Pour les enfants et les adolescents, le quotidien n'existe plus sans les réseaux sociaux et les smartphones. Selon des enquêtes récentes, près de 100% des jeunes de 12 à 19 ans en Suisse ont un téléphone portable et presque tous utilisent Tiktok, Instagram ou autres. Des heures et des heures. Tous les jours.

Jamais encore une génération n'avait été bombardée de stimuli et d'informations de manière aussi intensive et généralisée. Mais quelles sont les réelles conséquences de cette utilisation excessive?
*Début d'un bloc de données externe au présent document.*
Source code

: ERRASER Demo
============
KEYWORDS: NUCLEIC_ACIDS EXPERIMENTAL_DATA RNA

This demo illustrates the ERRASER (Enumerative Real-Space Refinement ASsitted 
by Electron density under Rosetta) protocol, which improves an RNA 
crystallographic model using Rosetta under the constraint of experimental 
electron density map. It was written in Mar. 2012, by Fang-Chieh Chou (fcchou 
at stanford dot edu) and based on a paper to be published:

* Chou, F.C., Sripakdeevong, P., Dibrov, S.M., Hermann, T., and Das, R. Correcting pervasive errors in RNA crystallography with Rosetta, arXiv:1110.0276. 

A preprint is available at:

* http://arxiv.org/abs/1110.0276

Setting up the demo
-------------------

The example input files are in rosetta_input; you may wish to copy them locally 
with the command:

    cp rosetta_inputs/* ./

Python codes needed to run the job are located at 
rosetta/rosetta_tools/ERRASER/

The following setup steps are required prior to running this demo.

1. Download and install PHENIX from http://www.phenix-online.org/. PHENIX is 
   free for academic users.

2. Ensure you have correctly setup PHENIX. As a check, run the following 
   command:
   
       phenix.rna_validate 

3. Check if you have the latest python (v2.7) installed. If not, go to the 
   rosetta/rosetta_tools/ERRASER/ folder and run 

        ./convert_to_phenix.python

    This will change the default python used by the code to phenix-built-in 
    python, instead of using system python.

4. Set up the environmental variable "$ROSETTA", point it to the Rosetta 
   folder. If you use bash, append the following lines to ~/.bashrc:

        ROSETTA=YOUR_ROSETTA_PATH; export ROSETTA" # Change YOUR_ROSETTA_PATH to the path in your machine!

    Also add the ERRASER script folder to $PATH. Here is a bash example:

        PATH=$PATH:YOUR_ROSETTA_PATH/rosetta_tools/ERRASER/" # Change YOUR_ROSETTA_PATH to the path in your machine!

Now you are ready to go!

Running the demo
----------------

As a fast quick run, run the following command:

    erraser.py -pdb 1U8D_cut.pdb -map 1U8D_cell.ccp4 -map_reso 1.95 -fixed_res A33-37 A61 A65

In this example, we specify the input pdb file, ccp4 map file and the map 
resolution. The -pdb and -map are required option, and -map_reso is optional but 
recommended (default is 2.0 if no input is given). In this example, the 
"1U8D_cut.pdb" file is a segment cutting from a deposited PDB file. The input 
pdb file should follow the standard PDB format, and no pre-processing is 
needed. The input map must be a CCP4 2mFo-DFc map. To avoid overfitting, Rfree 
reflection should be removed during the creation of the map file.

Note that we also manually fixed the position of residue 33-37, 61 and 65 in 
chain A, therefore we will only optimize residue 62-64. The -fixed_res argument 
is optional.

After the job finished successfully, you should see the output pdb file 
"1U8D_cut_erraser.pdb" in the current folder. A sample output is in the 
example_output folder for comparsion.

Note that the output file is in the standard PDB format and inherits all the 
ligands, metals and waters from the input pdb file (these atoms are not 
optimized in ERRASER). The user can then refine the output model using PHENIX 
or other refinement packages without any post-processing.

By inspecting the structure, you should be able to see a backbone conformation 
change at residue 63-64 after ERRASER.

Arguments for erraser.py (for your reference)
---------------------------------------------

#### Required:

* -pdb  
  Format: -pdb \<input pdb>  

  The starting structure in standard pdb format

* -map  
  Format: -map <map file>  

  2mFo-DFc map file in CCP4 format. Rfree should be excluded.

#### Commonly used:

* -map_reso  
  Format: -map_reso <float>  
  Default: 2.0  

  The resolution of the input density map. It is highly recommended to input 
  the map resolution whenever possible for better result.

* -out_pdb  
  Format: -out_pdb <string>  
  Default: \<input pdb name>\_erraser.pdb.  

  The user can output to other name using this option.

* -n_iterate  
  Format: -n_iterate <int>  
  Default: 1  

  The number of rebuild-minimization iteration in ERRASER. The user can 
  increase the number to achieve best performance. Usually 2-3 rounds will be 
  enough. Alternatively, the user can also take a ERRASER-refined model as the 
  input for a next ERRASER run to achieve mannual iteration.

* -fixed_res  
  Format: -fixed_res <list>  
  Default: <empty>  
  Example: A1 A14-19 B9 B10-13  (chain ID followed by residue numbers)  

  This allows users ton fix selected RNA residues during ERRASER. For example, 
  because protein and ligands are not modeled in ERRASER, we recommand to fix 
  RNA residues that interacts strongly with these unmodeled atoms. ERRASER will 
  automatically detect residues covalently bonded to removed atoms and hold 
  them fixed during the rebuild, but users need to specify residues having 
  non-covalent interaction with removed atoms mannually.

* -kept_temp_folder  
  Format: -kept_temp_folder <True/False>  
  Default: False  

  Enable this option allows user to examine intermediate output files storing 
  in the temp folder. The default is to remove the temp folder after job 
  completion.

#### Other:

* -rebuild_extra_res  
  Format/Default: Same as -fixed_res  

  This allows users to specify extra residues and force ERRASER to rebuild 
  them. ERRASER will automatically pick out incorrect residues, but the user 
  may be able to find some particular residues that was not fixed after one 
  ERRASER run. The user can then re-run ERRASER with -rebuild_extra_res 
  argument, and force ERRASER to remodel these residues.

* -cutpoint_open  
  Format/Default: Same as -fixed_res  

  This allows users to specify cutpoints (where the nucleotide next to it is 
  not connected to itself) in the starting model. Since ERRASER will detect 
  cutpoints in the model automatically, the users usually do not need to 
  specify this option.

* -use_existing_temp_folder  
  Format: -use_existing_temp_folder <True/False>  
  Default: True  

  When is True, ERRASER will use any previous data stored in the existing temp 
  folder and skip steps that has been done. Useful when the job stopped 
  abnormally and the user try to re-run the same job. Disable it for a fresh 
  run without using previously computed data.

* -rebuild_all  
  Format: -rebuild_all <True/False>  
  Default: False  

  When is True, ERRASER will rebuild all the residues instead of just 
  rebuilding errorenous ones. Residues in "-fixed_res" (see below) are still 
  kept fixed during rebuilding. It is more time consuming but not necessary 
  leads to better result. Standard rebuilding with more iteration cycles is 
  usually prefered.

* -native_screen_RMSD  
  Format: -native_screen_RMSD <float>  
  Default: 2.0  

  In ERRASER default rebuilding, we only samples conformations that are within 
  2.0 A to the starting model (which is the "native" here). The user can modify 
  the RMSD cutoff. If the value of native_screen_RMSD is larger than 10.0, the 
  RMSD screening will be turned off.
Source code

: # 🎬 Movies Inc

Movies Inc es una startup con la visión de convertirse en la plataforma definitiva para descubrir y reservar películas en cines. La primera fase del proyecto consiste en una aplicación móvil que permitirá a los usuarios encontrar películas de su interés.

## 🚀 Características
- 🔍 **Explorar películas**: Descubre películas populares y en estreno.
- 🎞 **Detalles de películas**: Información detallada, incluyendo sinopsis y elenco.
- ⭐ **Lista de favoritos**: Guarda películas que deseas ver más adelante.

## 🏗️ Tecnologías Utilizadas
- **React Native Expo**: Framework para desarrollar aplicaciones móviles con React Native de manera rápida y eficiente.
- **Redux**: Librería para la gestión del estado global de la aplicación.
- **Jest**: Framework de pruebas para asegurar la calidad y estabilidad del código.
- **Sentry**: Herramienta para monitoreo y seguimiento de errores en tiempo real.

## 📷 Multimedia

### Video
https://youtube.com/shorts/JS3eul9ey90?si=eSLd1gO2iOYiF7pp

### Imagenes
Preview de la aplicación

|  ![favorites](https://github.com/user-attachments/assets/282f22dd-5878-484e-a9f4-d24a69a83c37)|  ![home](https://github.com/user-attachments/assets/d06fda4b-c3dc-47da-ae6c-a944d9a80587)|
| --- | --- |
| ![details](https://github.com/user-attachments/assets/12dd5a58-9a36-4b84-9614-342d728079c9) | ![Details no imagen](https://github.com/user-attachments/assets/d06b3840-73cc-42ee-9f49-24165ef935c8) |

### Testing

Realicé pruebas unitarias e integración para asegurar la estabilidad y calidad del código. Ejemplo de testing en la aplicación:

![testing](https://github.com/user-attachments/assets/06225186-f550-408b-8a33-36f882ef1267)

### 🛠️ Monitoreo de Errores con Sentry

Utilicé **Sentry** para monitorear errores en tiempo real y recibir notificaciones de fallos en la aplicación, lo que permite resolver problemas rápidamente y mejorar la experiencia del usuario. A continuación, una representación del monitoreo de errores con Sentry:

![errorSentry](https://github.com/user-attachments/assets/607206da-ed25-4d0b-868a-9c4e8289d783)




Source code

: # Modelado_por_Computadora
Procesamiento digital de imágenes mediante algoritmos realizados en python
Les natels nous rendent malades

Le professeur de psychologie Jonathan Haidt de l'Université de New York a passé toute sa vie à étudier l'impact de l'utilisation actuelle des médias sur les jeunes. Il est considéré comme un expert de premier plan. Prochainement, son livre «The Anxious Generation» (en français «Génération anxieuse», à paraître en juin) sera publié. Et il est catégorique: les téléphones portables et les réseaux sociaux rendent systématiquement nos jeunes malades.

Selon Jonathan Haidt, les jeunes d'aujourd'hui sont des «cobayes pour une forme radicalement nouvelle d'adolescence». On peut qualifier cela de «grand recâblage de l'enfance». Et tout ceci se base sur la production de dopamine qui rend notre cerveau totalement accro.

La génération née à partir de 1996, la Gen Z, a la plus mauvaise santé mentale de toutes les générations, assure le psychologue. Jonathan Haidt montre, à l'aide d'une multitude de données et d'études, que l'augmentation massive des dépressions, des angoisses, des automutilations et des suicides a commencé vers 2010.

«Addictif et inadapté aux enfants»

Il relie ces données aux innovations technologiques qui sont devenues disponibles à cette époque: smartphones, caméra à selfie, Instagram, boutons «like» ou «share». «La génération Z est devenue la première génération de l'histoire à vivre son adolescence avec un portail en poche qui l'éloigne loin des gens qui l'entourent, dans un univers alternatif excitant, addictif (...) et inadapté aux enfants et aux adolescents», tonne-t-il.

Voix critiques

Les recherches de Jonathan Haidt ne sont pas sans controverse. Presque aucun universitaire ne nie que l’essor des réseaux sociaux et le boom du développement des smartphones se soient produits en même temps que les problèmes psychologiques croissants chez les jeunes du monde entier. Mais sont-ils vraiment le déclencheur? Pour certains universitaires, les réponses de Jonathan Haidt sont trop directes et absolues. Par souci de transparence, l'auteur a présenté différentes discussions d'experts remettant en question ses recherches. 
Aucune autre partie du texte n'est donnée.